One reason for the small number of sports-related pieces of art music is that team sports such as rugby and soccer were a development of the later nineteenth century, so composers before that time simply didn’t have them to write about. Before the nineteenth century, the hunt was a sort of sport, and there is much music inspired by its sounds and rhythms, but it would be a stretch to call it a team sport. Suffice it to say that there are not many pieces of concert music that aim to depict or are motivated by a team sport. But I would like to suggest another reason that composers have avoided writing pieces about team sports by discussing Honegger’s Rugby at more length.

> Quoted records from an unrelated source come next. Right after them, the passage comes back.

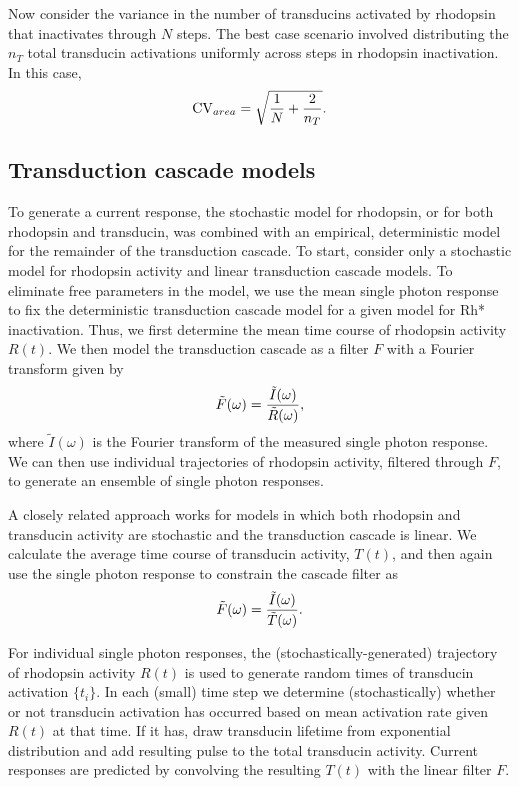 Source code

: \documentclass[12pt]{article}
\begin{document}
Now consider the variance in the number of transducins activated by rhodopsin that inactivates through $N$ steps.  The best case scenario involved distributing the $n_T$ total transducin activations uniformly across steps in rhodopsin inactivation.  In this case, \begin{equation}
{\rm CV}_{area}  = \sqrt{{1 \over N} + {2 \over n_T}}.
\end{equation}

\subsection{Transduction cascade models}

To generate a current response, the stochastic model for rhodopsin, or for both rhodopsin and transducin, was combined with an empirical, deterministic model for the remainder of the transduction cascade.  To start, consider only a stochastic model for rhodopsin activity and linear transduction cascade models.  To eliminate free parameters in the model, we use the mean single photon response to fix the deterministic transduction cascade model for a given model for Rh* inactivation.  Thus, we first determine the mean time course of rhodopsin activity $R(t)$.  We then model the transduction cascade as a filter $F$ with a Fourier transform given by
\begin{equation}
\tilde F(\omega) = {{\tilde I(\omega)} \over {\tilde R(\omega)}},
\label{eq:linear-trans}
\end{equation}
where $\tilde I(\omega)$ is the Fourier transform of the measured single photon response.  We can then use individual trajectories of rhodopsin activity, filtered through $F$, to generate an ensemble of single photon responses.

A closely related approach works for models in which both rhodopsin and transducin activity are stochastic and the transduction cascade is linear.  We calculate the average time course of transducin activity, $T(t)$, and then again use the single photon response to constrain the cascade filter as 
\begin{equation}
\tilde F(\omega) = {{\tilde I(\omega)} \over {\tilde T(\omega)}}.
\end{equation}

For individual single photon responses, the (stochastically-generated) trajectory of rhodopsin activity $R(t)$ is used to generate random times of transducin activation $\{t_i\}$.  In each (small) time step we determine (stochastically) whether or not transducin activation has occurred based on mean activation rate given $R(t)$ at that time.  If it has, draw transducin lifetime from exponential distribution and add resulting pulse to the total transducin activity.  Current responses are predicted by convolving the resulting $T(t)$ with the linear filter $F$.  
\end{document}
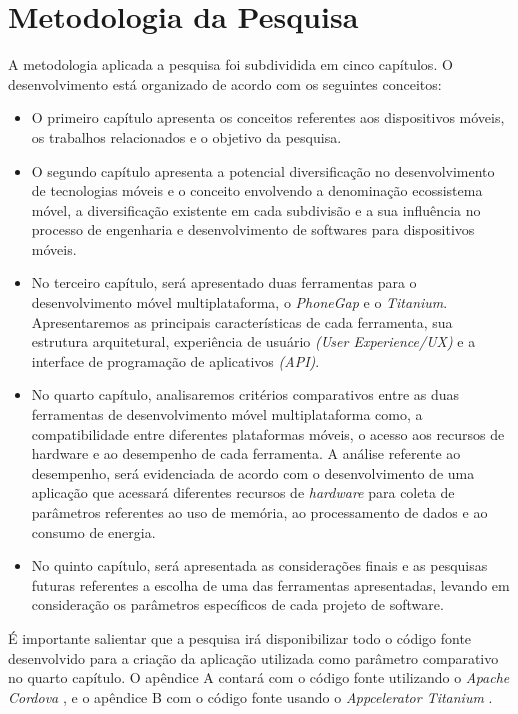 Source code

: \section{Metodologia da Pesquisa} %
\label{sec:metodologia_de_pesquisa}
A metodologia aplicada a pesquisa foi subdividida em cinco capítulos. O
desenvolvimento está organizado de acordo com os seguintes conceitos:
\begin{itemize}
  \item O primeiro capítulo apresenta os conceitos referentes
    aos dispositivos móveis, os trabalhos relacionados e o objetivo da pesquisa.
  \item O segundo capítulo apresenta a potencial diversificação no
   desenvolvimento de tecnologias móveis e o conceito envolvendo a
   denominação ecossistema móvel, a diversificação existente em cada subdivisão
   e a sua influência no processo de engenharia e desenvolvimento de softwares
   para dispositivos móveis.
  \item No terceiro capítulo, será apresentado duas ferramentas para o
   desenvolvimento móvel multiplataforma, o \textit{PhoneGap} e o
   \textit{Titanium}. Apresentaremos as principais características de cada
   ferramenta, sua estrutura arquitetural, experiência de usuário
   \textit{(User Experience/UX)} e a interface de programação de aplicativos
   \textit{(API)}.
  \item No quarto capítulo, analisaremos critérios comparativos entre as
   duas ferramentas de desenvolvimento móvel multiplataforma como, a
   compatibilidade entre diferentes plataformas móveis, o acesso aos recursos de
   hardware e ao desempenho de cada ferramenta. A análise referente ao
   desempenho, será evidenciada de acordo com o desenvolvimento de uma
   aplicação que acessará diferentes recursos de \textit{hardware} para coleta de
   parâmetros referentes ao uso de memória, ao processamento de dados e ao
   consumo de energia.
  \item No quinto capítulo, será apresentada as considerações finais e as
   pesquisas futuras referentes a escolha de uma das ferramentas apresentadas,
   levando em consideração os parâmetros específicos de cada projeto de software.
\end{itemize}

É importante salientar que a pesquisa irá disponibilizar todo o código fonte
desenvolvido para a criação da aplicação utilizada como parâmetro comparativo
no quarto capítulo. O apêndice A contará com o código fonte utilizando o \textit{Apache Cordova} \textsuperscript{\texttrademark}, e o apêndice B com o código
fonte usando o \textit{Appcelerator Titanium} \textsuperscript{\texttrademark}.


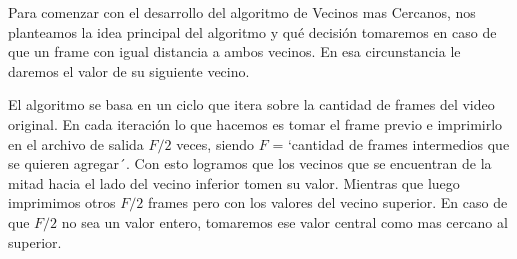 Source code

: \par Para comenzar con el desarrollo del algoritmo de Vecinos mas Cercanos, nos planteamos la idea principal del algoritmo y qu\'e decisi\'on tomaremos en caso de que un frame con igual distancia a ambos vecinos. En esa circunstancia le daremos el valor de su siguiente vecino.

\par El algoritmo se basa en un ciclo que itera sobre la cantidad de frames del video original. En cada iteraci\'on lo que hacemos es tomar el frame previo e imprimirlo en el archivo de salida $F / 2$ veces, siendo $F$ = `cantidad de frames intermedios que se quieren agregar´. Con esto logramos que los vecinos que se encuentran de la mitad hacia el lado del vecino inferior tomen su valor. Mientras que luego imprimimos otros $F / 2$ frames pero con los valores del vecino superior. En caso de que $F / 2$ no sea un valor entero, tomaremos ese valor central como mas cercano al superior. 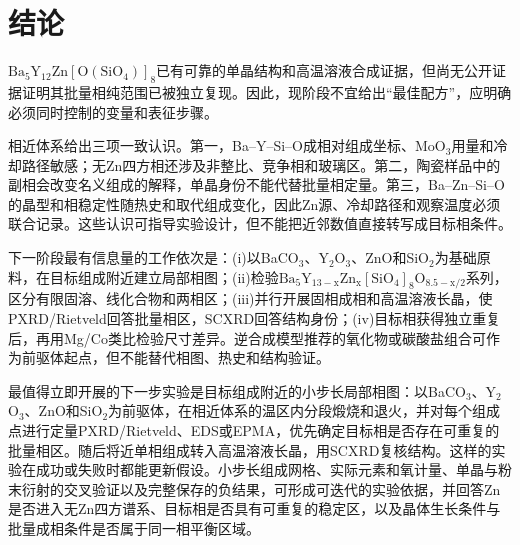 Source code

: \section{结论}
\label{sec:transferability}

$\mathrm{Ba_5Y_{12}Zn[O(SiO_4)]_8}$已有可靠的单晶结构和高温溶液合成证据，但尚无公开证据证明其批量相纯范围已被独立复现\cite{ababaikeri2024ba5y12zn}。因此，现阶段不宜给出“最佳配方”，应明确必须同时控制的变量和表征步骤。

相近体系给出三项一致认识。第一，Ba--Y--Si--O成相对组成坐标、MoO$_3$用量和冷却路径敏感；无Zn四方相还涉及非整比、竞争相和玻璃区\cite{wierzbickawieczorek2017high,yamane2024synthesis,gulay2024navigation}。第二，陶瓷样品中的副相会改变名义组成的解释，单晶身份不能代替批量相定量\cite{yamane2024microstructure}。第三，Ba--Zn--Si--O的晶型和相稳定性随热史和取代组成变化，因此Zn源、冷却路径和观察温度必须联合记录\cite{lin1999phase,kerstan2013bazn2si2o7,zou2019anti}。这些认识可指导实验设计，但不能把近邻数值直接转写成目标相条件。

下一阶段最有信息量的工作依次是：(i)以BaCO$_3$、Y$_2$O$_3$、ZnO和SiO$_2$为基础原料，在目标组成附近建立局部相图；(ii)检验$\mathrm{Ba_5Y_{13-x}Zn_x[SiO_4]_8O_{8.5-x/2}}$系列，区分有限固溶、线化合物和两相区；(iii)并行开展固相成相和高温溶液长晶，使PXRD/Rietveld回答批量相区，SCXRD回答结构身份；(iv)目标相获得独立重复后，再用Mg/Co类比检验尺寸差异。逆合成模型推荐的氧化物或碳酸盐组合可作为前驱体起点，但不能替代相图、热史和结构验证。

最值得立即开展的下一步实验是目标组成附近的小步长局部相图：以BaCO$_3$、Y$_2$O$_3$、ZnO和SiO$_2$为前驱体，在相近体系的温区内分段煅烧和退火，并对每个组成点进行定量PXRD/Rietveld、EDS或EPMA，优先确定目标相是否存在可重复的批量相区。随后将近单相组成转入高温溶液长晶，用SCXRD复核结构。这样的实验在成功或失败时都能更新假设。小步长组成网格、实际元素和氧计量、单晶与粉末衍射的交叉验证以及完整保存的负结果，可形成可迭代的实验依据，并回答Zn是否进入无Zn四方谱系、目标相是否具有可重复的稳定区，以及晶体生长条件与批量成相条件是否属于同一相平衡区域。
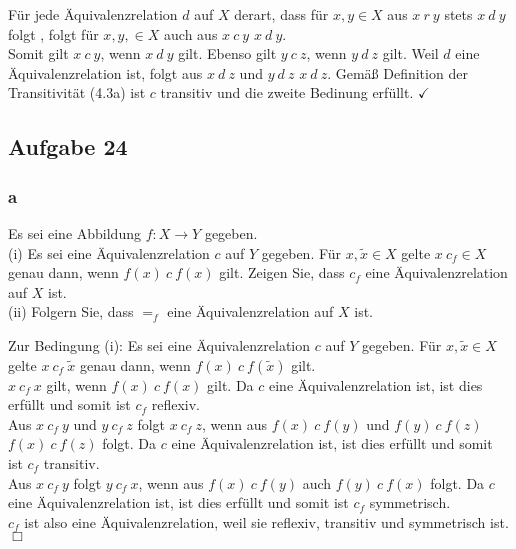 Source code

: \documentclass[a4paper,graphics,11pt]{article}
\newcommand\aufgabe[1]{\subsection*{Aufgabe #1}}
\newcommand\aufgabenteil[1]{\subsubsection*{#1}}
\begin{document}
F{\"u}r jede {\"A}quivalenzrelation $d$ auf $X$ derart, dass f{\"u}r $x,y \in X$ aus $x~r~y$ stets $x~d~y$ folgt , folgt f{\"u}r $x,y, \in X$ auch aus $x~c~y$ $x~d~y$.\\
Somit gilt $x~c~y$, wenn $x~d~y$ gilt. Ebenso gilt $y~c~z$, wenn $y~d~z$ gilt. Weil $d$ eine {\"A}quivalenzrelation ist, folgt aus $x~d~z$ und $y~d~z$ $x~d~z$. Gem{\"a}{\ss} Definition der Transitivit{\"a}t (4.3a) ist $c$ transitiv und die zweite Bedinung erf{\"u}llt. $\checkmark$ 
\aufgabe{24}
\aufgabenteil{a}
Es sei eine Abbildung $f:X \to Y$ gegeben.\\
(i)  Es sei eine {\"A}quivalenzrelation $c$ auf $Y$ gegeben. F{\"u}r $x,\tilde{x} \in X$ gelte $x~c_{f} \in X$ genau dann, wenn $f(x)~c~f(x)$ gilt. Zeigen Sie, dass $c_{f}$ eine {\"A}quivalenzrelation auf $X$ ist.\\
(ii)  Folgern Sie, dass $=_{f}$ eine {\"A}quivalenzrelation auf $X$ ist.

Zur Bedingung (i): Es sei eine {\"A}quivalenzrelation $c$ auf $Y$ gegeben. F{\"u}r $x,\tilde{x} \in X$ gelte $x~c_{f}~\tilde{x}$ genau dann, wenn $f(x)~c~f(\tilde{x})$ gilt.\\
$x~c_{f}~x$ gilt, wenn $f(x)~c~f(x)$ gilt. Da $c$ eine {\"A}quivalenzrelation ist, ist dies erf{\"u}llt und somit ist $c_{f}$ reflexiv. \checkmark \\
Aus $x~c_{f}~y$ und $y~c_{f}~z$ folgt $x~c_{f}~z$, wenn aus $f(x)~c~f(y)$ und $f(y)~c~f(z)$ $f(x)~c~f(z)$ folgt. Da $c$ eine {\"A}quivalenzrelation ist, ist dies erf{\"u}llt und somit ist $c_{f}$ transitiv. \checkmark \\
Aus $x~c_{f}~y$ folgt $y~c_{f}~x$, wenn aus $f(x)~c~f(y)$ auch $f(y)~c~f(x)$ folgt. Da $c$ eine {\"A}quivalenzrelation ist, ist dies erf{\"u}llt und somit ist $c_{f}$ symmetrisch. \checkmark \\
$c_{f}$ ist also eine {\"A}quivalenzrelation, weil sie reflexiv, transitiv und symmetrisch ist. $\Box$ \\
\end{document}
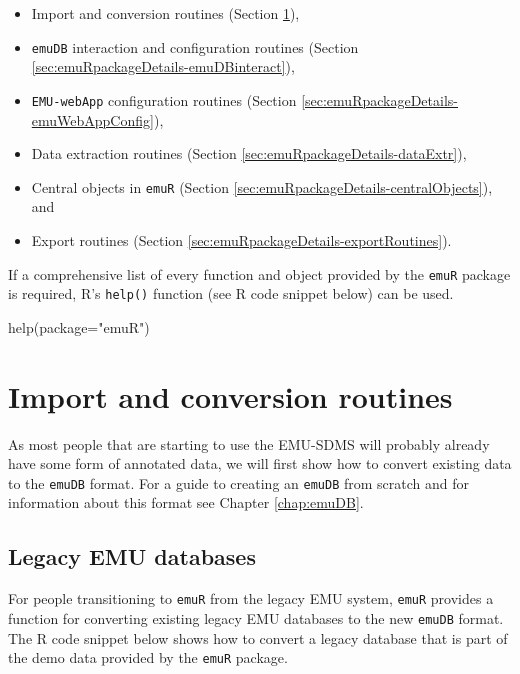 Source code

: \documentclass[
]{book}
\newenvironment{Shaded}{\begin{snugshade}}{\end{snugshade}}
\newcommand{\AttributeTok}[1]{\textcolor[rgb]{0.77,0.63,0.00}{#1}}
\newcommand{\FunctionTok}[1]{\textcolor[rgb]{0.00,0.00,0.00}{#1}}
\newcommand{\NormalTok}[1]{#1}
\newcommand{\StringTok}[1]{\textcolor[rgb]{0.31,0.60,0.02}{#1}}
\providecommand{\tightlist}{%
  \setlength{\itemsep}{0pt}\setlength{\parskip}{0pt}}
\begin{document}
\begin{itemize}
\tightlist
\item
  Import and conversion routines (Section \ref{sec:emuRpackageDetails-importRoutines}),
\item
  \texttt{emuDB} interaction and configuration routines (Section \ref{sec:emuRpackageDetails-emuDBinteract}),
\item
  \texttt{EMU-webApp} configuration routines (Section \ref{sec:emuRpackageDetails-emuWebAppConfig}),
\item
  Data extraction routines (Section \ref{sec:emuRpackageDetails-dataExtr}),
\item
  Central objects in \texttt{emuR} (Section \ref{sec:emuRpackageDetails-centralObjects}), and
\item
  Export routines (Section \ref{sec:emuRpackageDetails-exportRoutines}).
\end{itemize}

If a comprehensive list of every function and object provided by the \texttt{emuR} package is required, R's \texttt{help()} function (see R code snippet below) can be used.

\begin{Shaded}
\begin{Highlighting}[]
\FunctionTok{help}\NormalTok{(}\AttributeTok{package=}\StringTok{"emuR"}\NormalTok{)}
\end{Highlighting}
\end{Shaded}

\hypertarget{sec:emuRpackageDetails-importRoutines}{%
\section{Import and conversion routines}\label{sec:emuRpackageDetails-importRoutines}}

As most people that are starting to use the EMU-SDMS will probably already have some form of annotated data, we will first show how to convert existing data to the \texttt{emuDB} format. For a guide to creating an \texttt{emuDB} from scratch and for information about this format see Chapter \ref{chap:emuDB}.

\hypertarget{legacy-emu-databases}{%
\subsection{Legacy EMU databases}\label{legacy-emu-databases}}

For people transitioning to \texttt{emuR} from the legacy EMU system, \texttt{emuR} provides a function for converting existing legacy EMU databases to the new \texttt{emuDB} format. The R code snippet below shows how to convert a legacy database that is part of the demo data provided by the \texttt{emuR} package.
\end{document}
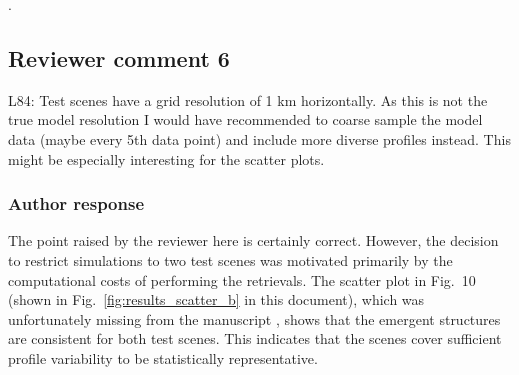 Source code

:\begin{change}[51]
\DIFaddend .
\end{change}


%
%
%


\subsection*{Reviewer comment 6}

L84: Test scenes have a grid resolution of 1 km horizontally. As this is not the
true model resolution I would have recommended to coarse sample the model data
(maybe every 5th data point) and include more diverse profiles instead. This
might be especially interesting for the scatter plots.

\subsubsection*{Author response}

The point raised by the reviewer here is certainly correct. However, the
decision to restrict simulations to two test scenes was motivated primarily by
the computational costs of performing the retrievals. The scatter plot in
Fig.~10 (shown in Fig.~\ref{fig:results_scatter_b} in this document), which was
unfortunately missing from the manuscript , shows that the emergent structures
are consistent for both test scenes. This indicates that the scenes cover
sufficient profile variability to be statistically representative.


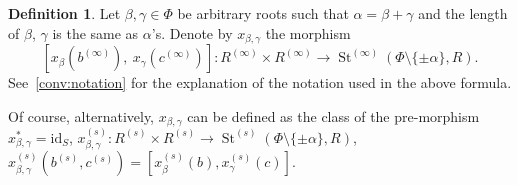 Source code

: \documentclass{article}
\theoremstyle{definition}
\newtheorem{df}[lemma]{Definition} \Crefname{df}{Definition}{Definitions}
\theoremstyle{remark}
\DeclareMathOperator\St{St}
\begin{document}
\begin{df}
Let $\beta, \gamma \in \Phi$ be arbitrary roots such that $\alpha = \beta+\gamma$ and the length of $\beta$, $\gamma$ is the same as $\alpha$'s. 
Denote by $x_{\beta,\gamma}$ the morphism
 \[[x_\beta(b^{(\infty)}),\ x_\gamma(c^{(\infty)})]\colon R^{(\infty)} \times R^{(\infty)} \to \St^{(\infty)}(\Phi \setminus\{\pm\alpha\}, R).\]
See~\cref{conv:notation} for the explanation of the notation used in the above formula.

Of course, alternatively, $x_{\beta,\gamma}$ can be defined as the class of the pre-morphism $x_{\beta,\gamma}^* = \mathrm{id}_S$, $x_{\beta,\gamma}^{(s)} \colon R^{(s)}\times R^{(s)} \to \St^{(s)}(\Phi\setminus\{\pm\alpha\}, R)$, $x_{\beta,\gamma}^{(s)}(b^{(s)}, c^{(s)}) = [x_\beta^{(s)}(b), x_\gamma^{(s)}(c)].$
\end{df}
\end{document}
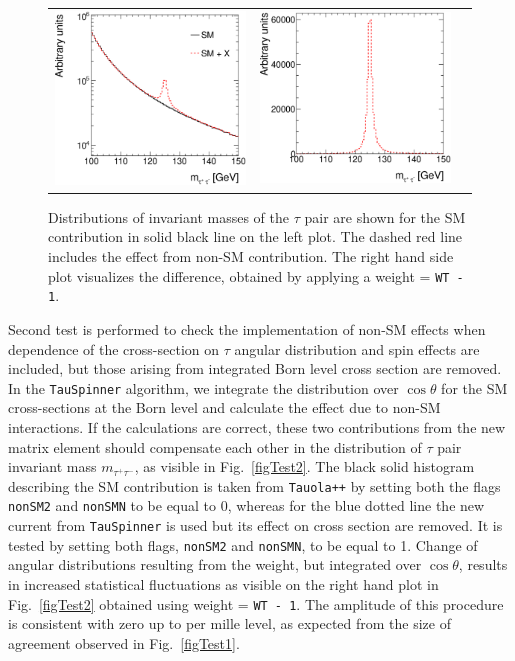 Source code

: \documentclass[12pt]{article}
\begin{document}
\begin{figure}[htp!]
\begin{tabular}{ccc}
\includegraphics[width=0.48\columnwidth]{tau_tau_mass.eps} & 
\includegraphics[width=0.48\columnwidth]{tau_tau_mass_WT-1.eps} 
\end{tabular}
\caption{Distributions of invariant masses of the $\tau$ pair are shown for the SM contribution in solid black line on the left plot.
The dashed red line includes the effect from non-SM contribution.
The right hand side plot visualizes the difference, obtained by applying a weight = {\tt WT - 1}.
\label{figBase}}
\end{figure}

Second test is performed to check the implementation  of non-SM effects 
when dependence of the cross-section on $\tau$ angular distribution and spin effects are included,
but those arising from integrated Born level cross section are removed. 
In the {\tt TauSpinner} algorithm, we integrate the distribution over $\cos\theta$ 
for the SM cross-sections at the Born level and calculate the effect due to non-SM interactions.
If the calculations are correct, these two contributions from the new matrix element should compensate each other
in the distribution of $\tau$ pair invariant mass $m_{\tau^+\tau^-}$, as visible in Fig.~\ref{figTest2}.
The black solid histogram describing the SM contribution is taken from {\tt Tauola++} by setting both the flags {\tt nonSM2} and {\tt nonSMN} to be equal to 0,
whereas for the blue dotted line the new current from {\tt TauSpinner} is used  but  its effect on cross section are removed. 
It is tested by setting both flags, {\tt nonSM2} and {\tt nonSMN}, to be equal to 1. 
Change of angular distributions resulting from the weight, 
but integrated over $\cos\theta$, results in increased  statistical fluctuations 
as visible on the right hand plot in Fig.~\ref{figTest2} obtained using weight = {\tt WT - 1}.
The amplitude of this procedure is consistent with zero up to per mille level, 
as expected from the size of agreement observed in Fig.~\ref{figTest1}.
\end{document}
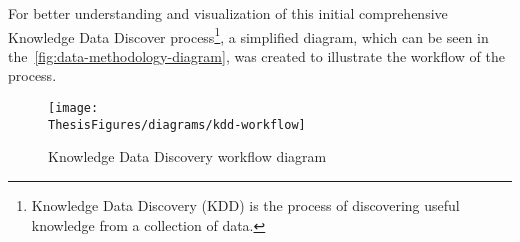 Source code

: For better understanding and visualization of this initial comprehensive Knowledge Data Discover process\footnote{
	Knowledge Data Discovery (KDD) is the process of discovering useful knowledge from a collection of data\cite{uord_kdd_1_kdd}.
}, a simplified diagram, which can be seen in the~\autoref{fig:data-methodology-diagram}, was created to illustrate the workflow of the process.

\begin{figure}[h]
	\centering
	\texttt{[image: \\ThesisFigures/diagrams/kdd-workflow]}
	\caption{Knowledge Data Discovery workflow diagram}
	\label{fig:data-methodology-diagram}
\end{figure}
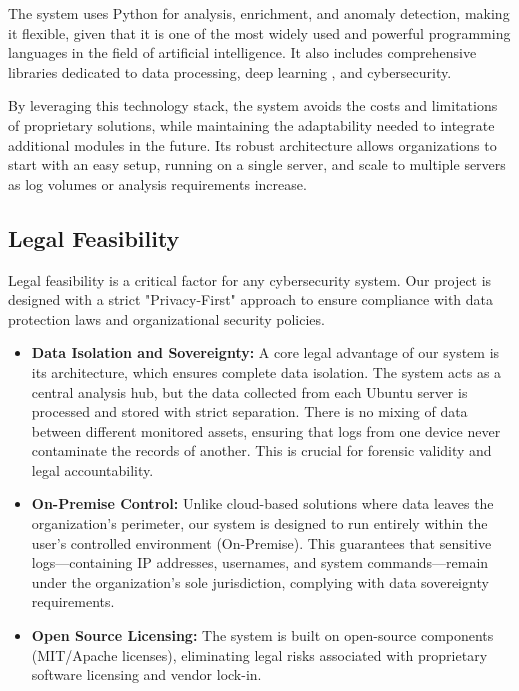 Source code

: \documentclass[12pt,a4paper]{report} %
\begin{document}
The system uses Python \cite{Python311} for analysis, enrichment, and anomaly detection, making it flexible, given that it is one of the most widely used and powerful programming languages in the field of artificial intelligence. It also includes comprehensive libraries dedicated to data processing, deep learning \cite{Hochreiter1997}, and cybersecurity.

By leveraging this technology stack, the system avoids the costs and limitations of proprietary solutions, while maintaining the adaptability needed to integrate additional modules in the future. Its robust architecture allows organizations to start with an easy setup, running on a single server, and scale to multiple servers as log volumes or analysis requirements increase.

\subsection{Legal Feasibility}
Legal feasibility is a critical factor for any cybersecurity system. Our project is designed with a strict "Privacy-First" approach to ensure compliance with data protection laws and organizational security policies.

\begin{itemize}
    \item \textbf{Data Isolation and Sovereignty:} A core legal advantage of our system is its architecture, which ensures complete data isolation. The system acts as a central analysis hub, but the data collected from each Ubuntu server is processed and stored with strict separation. There is no mixing of data between different monitored assets, ensuring that logs from one device never contaminate the records of another. This is crucial for forensic validity and legal accountability.
    
    \item \textbf{On-Premise Control:} Unlike cloud-based solutions where data leaves the organization's perimeter, our system is designed to run entirely within the user's controlled environment (On-Premise). This guarantees that sensitive logs—containing IP addresses, usernames, and system commands—remain under the organization's sole jurisdiction, complying with data sovereignty requirements.
    
    \item \textbf{Open Source Licensing:} The system is built on open-source components (MIT/Apache licenses), eliminating legal risks associated with proprietary software licensing and vendor lock-in.
\end{itemize}
\end{document}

Here, then, is Honegger’s statement about the piece:

“I very much like football (soccer), but I prefer rugby. I find it more spontaneous, more direct and closer to nature than football, which is a more scientific game. I am aware of a carefully controlled rhythm in football and for me the savage, brusque, untidy and desperate rhythm of rugby is more attractive. It would be wrong to consider my piece as program music. All it does is to try to express, in my own musician’s language, the attacks and ripostes of the game, and the rhythm and color of a match at the Colombes Stadium; I honestly feel it is only right to name my sources. That is the reason why this short composition bears the title of Rugby.” (Waters 1997)

Honegger distances himself from “program music,” focusing instead on the kinetics of rugby expressed through pitch and rhythm. One would assume that the words “brusque, untidy, and desperate” would connote dissonant pitch collections and rhythmic conflict. Here I’m particularly interested in how Honegger treats rhythm, because that is an important aspect of his most well known music.

In Pacific 231, for example, Honegger uses a rhythmic crescendo as a formal organizational principle. (Waters, 1997) It’s easy to hear this principle in the piece’s gradual change to faster rhythms on a hypermetrical level, because it evokes a train leaving the station, increasing its speed, and slowing down to arrive at its destination. The locomotive motive, if you will, integrates well with a plan in which rhythmic crescendo and decrescendo combine with rhythmic displacement and polyrhythm to create an arch form structure that parallels a familiar real-world event.

A similar use of rhythmic crescendo informs the structure of Rugby; however, the effect here is less successful. I think the problem lies in the game of rugby itself and the nature of team sports in general. I think that the way a rugby game unfolds in time does not create a fitting model for musical form, because the rhythmic ebb and flow of the many events in a game conflicts with the rhythmic crescendo employed in Honegger’s piece.

Perhaps the kinetic profile of a game such as rugby or basketball could be used as a model for musical form if the game could be temporally stretched, so that one event in the game could occupy a much larger time span in music, like a slow-motion replay in musical terms. Imagine that the speed of the players could be reduced to that of performers in Japanese noh theater. If this could be the speed of a game of rugby, then music might provide a more suitable architectural parallel. To look at the situation in reverse, I suppose a game like rugby is like a piece of music that has too many different and unrelated changes in rhythmic structure, too many climatic points. How many times can music effectively portray the same sets of recurring events such as scrums without losing its focus and overall momentum? Honegger must have struggled to fit his compositional process onto rugby, a struggle happily absent from Pacific 231.

Sources Cited

Bateman, Anthony. Sport, Music, Identities. Oxford: Routledge, 2015.

Waters, Keith John. “Rhythmic and Contrapuntal Structures in the Music of Arthur Honegger” (Ph.D. Dissertation, Rochester University, 1997).